* _THE PROBLEM_
Output every record verbatim, and omit each picture.

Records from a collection
[Start of section]

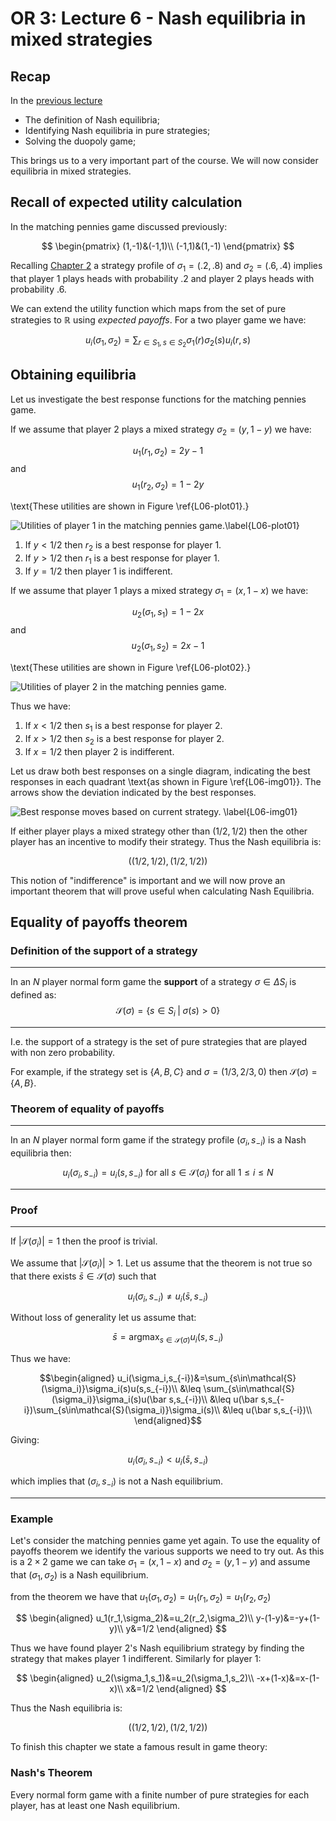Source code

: # OR 3: Lecture 6 - Nash equilibria in mixed strategies

## Recap

In the [previous lecture](Chapter_05-Nash_Equilibria_in_pure_strategies.pdf)

- The definition of Nash equilibria;
- Identifying Nash equilibria in pure strategies;
- Solving the duopoly game;

This brings us to a very important part of the course. We will now consider equilibria in mixed strategies.

## Recall of expected utility calculation


In the matching pennies game discussed previously:

$$
\begin{pmatrix}
(1,-1)&(-1,1)\\
(-1,1)&(1,-1)
\end{pmatrix}
$$

Recalling [Chapter 2](Chapter_02-Normal_Form_Games.pdf) a strategy profile of $\sigma_1=(.2,.8)$ and $\sigma_2=(.6,.4)$ implies that player 1 plays heads with probability .2 and player 2 plays heads with probability .6.

We can extend the utility function which maps from the set of pure strategies to $\mathbb{R}$ using _expected payoffs_. For a two player game we have:

$$u_{i}(\sigma_1,\sigma_2)=\sum_{r\in S_1,s\in S_2}\sigma_1(r)\sigma_2(s)u_{i}(r,s)$$

## Obtaining equilibria

Let us investigate the best response functions for the matching pennies game.

If we assume that player 2 plays a mixed strategy $\sigma_2=(y,1-y)$ we have:

$$u_1(r_1,\sigma_2)=2y-1$$
and
$$u_1(r_2,\sigma_2)=1-2y$$

\text{These utilities are shown in Figure \ref{L06-plot01}.}

![Utilities of player 1 in the matching pennies game.\label{L06-plot01}](plots/L06-plot01.png)


1. If $y<1/2$ then $r_2$ is a best response for player 1.
2. If $y>1/2$ then $r_1$ is a best response for player 1.
3. If $y=1/2$ then player 1 is indifferent.

If we assume that player 1 plays a mixed strategy $\sigma_1=(x,1-x)$ we have:

$$u_2(\sigma_1,s_1)=1-2x$$
and
$$u_2(\sigma_1,s_2)=2x-1$$

\text{These utilities are shown in Figure \ref{L06-plot02}.}

![Utilities of player 2 in the matching pennies game.](plots/L06-plot02.png)

Thus we have:

1. If $x<1/2$ then $s_1$ is a best response for player 2.
2. If $x>1/2$ then $s_2$ is a best response for player 2.
3. If $x=1/2$ then player 2 is indifferent.

Let us draw both best responses on a single diagram, indicating the best responses in each quadrant \text{as shown in Figure \ref{L06-img01}}. The arrows show the deviation indicated by the best responses.

![Best response moves based on current strategy. \label{L06-img01}](images/L06-img01.png)

If either player plays a mixed strategy other than $(1/2,1/2)$ then the other player has an incentive to modify their strategy. Thus the Nash equilibria is:

$$((1/2,1/2),(1/2,1/2))$$

This notion of "indifference" is important and we will now prove an important theorem that will prove useful when calculating Nash Equilibria.

## Equality of payoffs theorem

### Definition of the support of a strategy

---

In an $N$ player normal form game the **support** of a strategy $\sigma\in\Delta S_i$ is defined as:
$$\mathcal{S}(\sigma)=\{s\in S_i\;|\;\sigma(s)>0\}$$

---

I.e. the support of a strategy is the set of pure strategies that are played with non zero probability.

For example, if the strategy set is $\{A,B,C\}$ and $\sigma=(1/3,2/3,0)$ then $\mathcal{S}(\sigma)=\{A,B\}$.

### Theorem of equality of payoffs

---

In an $N$ player normal form game if the strategy profile $(\sigma_i,s_{-i})$ is a Nash equilibria then:

$$u_{i}(\sigma_i,s_{-i})=u_{i}(s,s_{-i})\text{ for all }s\in\mathcal{S}(\sigma_i)\text{ for all }1\leq i\leq N$$

---

### Proof

---

If $|\mathcal{S}(\sigma_i)|=1$ then the proof is trivial.

We assume that $|\mathcal{S}(\sigma_i)|>1$. Let us assume that the theorem is not true so that there exists $\bar s\in\mathcal{S}(\sigma)$ such that

$$u_{i}(\sigma_i,s_{-i})\ne u_{i}(\bar s,s_{-i})$$

Without loss of generality let us assume that:

$$\bar s=\text{argmax}_{s\in\mathcal{S}(\sigma)}u_i(s,s_{-i})$$

Thus we have:

$$\begin{aligned}
u_i(\sigma_i,s_{-i})&=\sum_{s\in\mathcal{S}(\sigma_i)}\sigma_i(s)u(s,s_{-i})\\
&\leq \sum_{s\in\mathcal{S}(\sigma_i)}\sigma_i(s)u(\bar s,s_{-i})\\
&\leq u(\bar s,s_{-i})\sum_{s\in\mathcal{S}(\sigma_i)}\sigma_i(s)\\
&\leq u(\bar s,s_{-i})\\
\end{aligned}$$

Giving:

$$u_{i}(\sigma_i,s_{-i})< u_{i}(\bar s,s_{-i})$$

which implies that $(\sigma_i,s_{-i})$ is not a Nash equilibrium.

---

### Example

Let's consider the matching pennies game yet again. To use the equality of payoffs theorem we identify the various supports we need to try out. As this is a $2\times 2$ game we can take $\sigma_1=(x,1-x)$ and $\sigma_2=(y,1-y)$ and assume that $(\sigma_1,\sigma_2)$ is a Nash equilibrium.

from the theorem we have that $u_1(\sigma_1,\sigma_2)=u_1(r_1,\sigma_2)=u_1(r_2,\sigma_2)$

$$
\begin{aligned}
u_1(r_1,\sigma_2)&=u_2(r_2,\sigma_2)\\
y-(1-y)&=-y+(1-y)\\
y&=1/2
\end{aligned}
$$

Thus we have found player 2's Nash equilibrium strategy by finding the strategy that makes player 1 indifferent. Similarly for player 1:

$$
\begin{aligned}
u_2(\sigma_1,s_1)&=u_2(\sigma_1,s_2)\\
-x+(1-x)&=x-(1-x)\\
x&=1/2
\end{aligned}
$$

Thus the Nash equilibria is:

$$((1/2,1/2),(1/2,1/2))$$

To finish this chapter we state a famous result in game theory:

### Nash's Theorem

Every normal form game with a finite number of pure strategies for each player, has at least one Nash equilibrium.
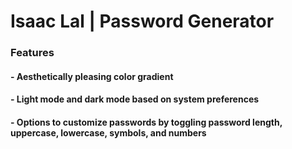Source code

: # Isaac Lal | Password Generator

### Features

#### - Aesthetically pleasing color gradient
#### - Light mode and dark mode based on system preferences
#### - Options to customize passwords by toggling password length, uppercase, lowercase, symbols, and numbers
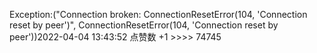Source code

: Exception:("Connection broken: ConnectionResetError(104, 'Connection reset by peer')", ConnectionResetError(104, 'Connection reset by peer'))2022-04-04  13:43:52   点赞数 +1 >>>> 74745
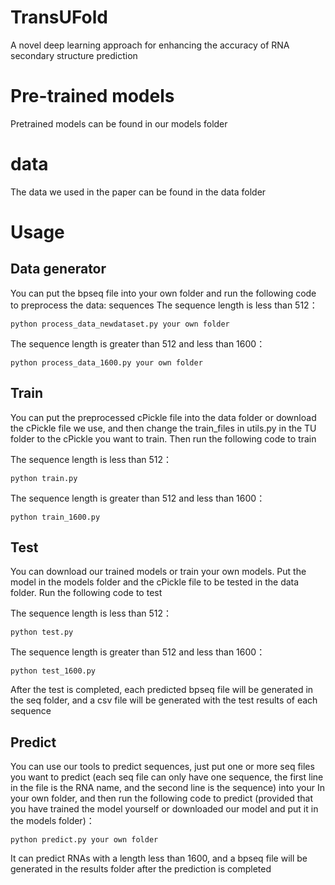 # TransUFold
A novel deep learning approach for enhancing the accuracy of RNA secondary structure prediction
# Pre-trained models
Pretrained models can be found in our models folder
# data
The data we used in the paper can be found in the data folder
# Usage
## Data generator
You can put the bpseq file into your own folder and run the following code to preprocess the data:
sequences
The sequence length is less than 512：

`python process_data_newdataset.py your own folder`

The sequence length is greater than 512 and less than 1600：

`python process_data_1600.py your own folder`

## Train
You can put the preprocessed cPickle file into the data folder or download the cPickle file we use, and then change the train_files in utils.py in the TU folder to the cPickle you want to train. Then run the following code to train

The sequence length is less than 512：

`python train.py`

The sequence length is greater than 512 and less than 1600：

`python train_1600.py`

## Test
You can download our trained models or train your own models. Put the model in the models folder and the cPickle file to be tested in the data folder. Run the following code to test

The sequence length is less than 512：

`python test.py`

The sequence length is greater than 512 and less than 1600：

`python test_1600.py`

After the test is completed, each predicted bpseq file will be generated in the seq folder, and a csv file will be generated with the test results of each sequence

## Predict
You can use our tools to predict sequences, just put one or more seq files you want to predict (each seq file can only have one sequence, the first line in the file is the RNA name, and the second line is the sequence) into your In your own folder, and then run the following code to predict (provided that you have trained the model yourself or downloaded our model and put it in the models folder)：

`python predict.py your own folder`


It can predict RNAs with a length less than 1600, and a bpseq file will be generated in the results folder after the prediction is completed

[End of section]

* _THE ANSWER_
Source code

: # OR 3: Lecture 6 - Nash equilibria in mixed strategies

## Recap

In the [previous lecture](Chapter_05-Nash_Equilibria_in_pure_strategies.pdf)

- The definition of Nash equilibria;
- Identifying Nash equilibria in pure strategies;
- Solving the duopoly game;

This brings us to a very important part of the course. We will now consider equilibria in mixed strategies.

## Recall of expected utility calculation


In the matching pennies game discussed previously:

$$
\begin{pmatrix}
(1,-1)&(-1,1)\\
(-1,1)&(1,-1)
\end{pmatrix}
$$

Recalling [Chapter 2](Chapter_02-Normal_Form_Games.pdf) a strategy profile of $\sigma_1=(.2,.8)$ and $\sigma_2=(.6,.4)$ implies that player 1 plays heads with probability .2 and player 2 plays heads with probability .6.

We can extend the utility function which maps from the set of pure strategies to $\mathbb{R}$ using _expected payoffs_. For a two player game we have:

$$u_{i}(\sigma_1,\sigma_2)=\sum_{r\in S_1,s\in S_2}\sigma_1(r)\sigma_2(s)u_{i}(r,s)$$

## Obtaining equilibria

Let us investigate the best response functions for the matching pennies game.

If we assume that player 2 plays a mixed strategy $\sigma_2=(y,1-y)$ we have:

$$u_1(r_1,\sigma_2)=2y-1$$
and
$$u_1(r_2,\sigma_2)=1-2y$$

\text{These utilities are shown in Figure \ref{L06-plot01}.}

![Utilities of player 1 in the matching pennies game.\label{L06-plot01}](plots/L06-plot01.png)


1. If $y<1/2$ then $r_2$ is a best response for player 1.
2. If $y>1/2$ then $r_1$ is a best response for player 1.
3. If $y=1/2$ then player 1 is indifferent.

If we assume that player 1 plays a mixed strategy $\sigma_1=(x,1-x)$ we have:

$$u_2(\sigma_1,s_1)=1-2x$$
and
$$u_2(\sigma_1,s_2)=2x-1$$

\text{These utilities are shown in Figure \ref{L06-plot02}.}

![Utilities of player 2 in the matching pennies game.](plots/L06-plot02.png)

Thus we have:

1. If $x<1/2$ then $s_1$ is a best response for player 2.
2. If $x>1/2$ then $s_2$ is a best response for player 2.
3. If $x=1/2$ then player 2 is indifferent.

Let us draw both best responses on a single diagram, indicating the best responses in each quadrant \text{as shown in Figure \ref{L06-img01}}. The arrows show the deviation indicated by the best responses.

![Best response moves based on current strategy. \label{L06-img01}](images/L06-img01.png)

If either player plays a mixed strategy other than $(1/2,1/2)$ then the other player has an incentive to modify their strategy. Thus the Nash equilibria is:

$$((1/2,1/2),(1/2,1/2))$$

This notion of "indifference" is important and we will now prove an important theorem that will prove useful when calculating Nash Equilibria.

## Equality of payoffs theorem

### Definition of the support of a strategy

---

In an $N$ player normal form game the **support** of a strategy $\sigma\in\Delta S_i$ is defined as:
$$\mathcal{S}(\sigma)=\{s\in S_i\;|\;\sigma(s)>0\}$$

---

I.e. the support of a strategy is the set of pure strategies that are played with non zero probability.

For example, if the strategy set is $\{A,B,C\}$ and $\sigma=(1/3,2/3,0)$ then $\mathcal{S}(\sigma)=\{A,B\}$.

### Theorem of equality of payoffs

---

In an $N$ player normal form game if the strategy profile $(\sigma_i,s_{-i})$ is a Nash equilibria then:

$$u_{i}(\sigma_i,s_{-i})=u_{i}(s,s_{-i})\text{ for all }s\in\mathcal{S}(\sigma_i)\text{ for all }1\leq i\leq N$$

---

### Proof

---

If $|\mathcal{S}(\sigma_i)|=1$ then the proof is trivial.

We assume that $|\mathcal{S}(\sigma_i)|>1$. Let us assume that the theorem is not true so that there exists $\bar s\in\mathcal{S}(\sigma)$ such that

$$u_{i}(\sigma_i,s_{-i})\ne u_{i}(\bar s,s_{-i})$$

Without loss of generality let us assume that:

$$\bar s=\text{argmax}_{s\in\mathcal{S}(\sigma)}u_i(s,s_{-i})$$

Thus we have:

$$\begin{aligned}
u_i(\sigma_i,s_{-i})&=\sum_{s\in\mathcal{S}(\sigma_i)}\sigma_i(s)u(s,s_{-i})\\
&\leq \sum_{s\in\mathcal{S}(\sigma_i)}\sigma_i(s)u(\bar s,s_{-i})\\
&\leq u(\bar s,s_{-i})\sum_{s\in\mathcal{S}(\sigma_i)}\sigma_i(s)\\
&\leq u(\bar s,s_{-i})\\
\end{aligned}$$

Giving:

$$u_{i}(\sigma_i,s_{-i})< u_{i}(\bar s,s_{-i})$$

which implies that $(\sigma_i,s_{-i})$ is not a Nash equilibrium.

---

### Example

Let's consider the matching pennies game yet again. To use the equality of payoffs theorem we identify the various supports we need to try out. As this is a $2\times 2$ game we can take $\sigma_1=(x,1-x)$ and $\sigma_2=(y,1-y)$ and assume that $(\sigma_1,\sigma_2)$ is a Nash equilibrium.

from the theorem we have that $u_1(\sigma_1,\sigma_2)=u_1(r_1,\sigma_2)=u_1(r_2,\sigma_2)$

$$
\begin{aligned}
u_1(r_1,\sigma_2)&=u_2(r_2,\sigma_2)\\
y-(1-y)&=-y+(1-y)\\
y&=1/2
\end{aligned}
$$

Thus we have found player 2's Nash equilibrium strategy by finding the strategy that makes player 1 indifferent. Similarly for player 1:

$$
\begin{aligned}
u_2(\sigma_1,s_1)&=u_2(\sigma_1,s_2)\\
-x+(1-x)&=x-(1-x)\\
x&=1/2
\end{aligned}
$$

Thus the Nash equilibria is:

$$((1/2,1/2),(1/2,1/2))$$

To finish this chapter we state a famous result in game theory:

### Nash's Theorem

Every normal form game with a finite number of pure strategies for each player, has at least one Nash equilibrium.
Source code

: # Isaac Lal | Password Generator

### Features

#### - Aesthetically pleasing color gradient
#### - Light mode and dark mode based on system preferences
#### - Options to customize passwords by toggling password length, uppercase, lowercase, symbols, and numbers
Source code

: Exception:("Connection broken: ConnectionResetError(104, 'Connection reset by peer')", ConnectionResetError(104, 'Connection reset by peer'))2022-04-04  13:43:52   点赞数 +1 >>>> 74745
 # TransUFold
A novel deep learning approach for enhancing the accuracy of RNA secondary structure prediction
# Pre-trained models
Pretrained models can be found in our models folder
# data
The data we used in the paper can be found in the data folder
# Usage
## Data generator
You can put the bpseq file into your own folder and run the following code to preprocess the data:
sequences
The sequence length is less than 512：

`python process_data_newdataset.py your own folder`

The sequence length is greater than 512 and less than 1600：

`python process_data_1600.py your own folder`

## Train
You can put the preprocessed cPickle file into the data folder or download the cPickle file we use, and then change the train_files in utils.py in the TU folder to the cPickle you want to train. Then run the following code to train

The sequence length is less than 512：

`python train.py`

The sequence length is greater than 512 and less than 1600：

`python train_1600.py`

## Test
You can download our trained models or train your own models. Put the model in the models folder and the cPickle file to be tested in the data folder. Run the following code to test

The sequence length is less than 512：

`python test.py`

The sequence length is greater than 512 and less than 1600：

`python test_1600.py`

After the test is completed, each predicted bpseq file will be generated in the seq folder, and a csv file will be generated with the test results of each sequence

## Predict
You can use our tools to predict sequences, just put one or more seq files you want to predict (each seq file can only have one sequence, the first line in the file is the RNA name, and the second line is the sequence) into your In your own folder, and then run the following code to predict (provided that you have trained the model yourself or downloaded our model and put it in the models folder)：

`python predict.py your own folder`


It can predict RNAs with a length less than 1600, and a bpseq file will be generated in the results folder after the prediction is completed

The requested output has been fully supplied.